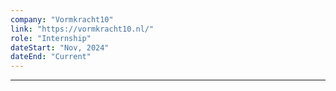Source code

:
 ```yaml
---
company: "Vormkracht10"
link: "https://vormkracht10.nl/"
role: "Internship"
dateStart: "Nov, 2024"
dateEnd: "Current"
---
```


---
***
▸ **Requirement**: Your copy must reproduce the entries above in full, without their pictures.

▸ **Written solution**:
Source code

:
 ```yaml
---
company: "Vormkracht10"
link: "https://vormkracht10.nl/"
role: "Internship"
dateStart: "Nov, 2024"
dateEnd: "Current"
---
```


---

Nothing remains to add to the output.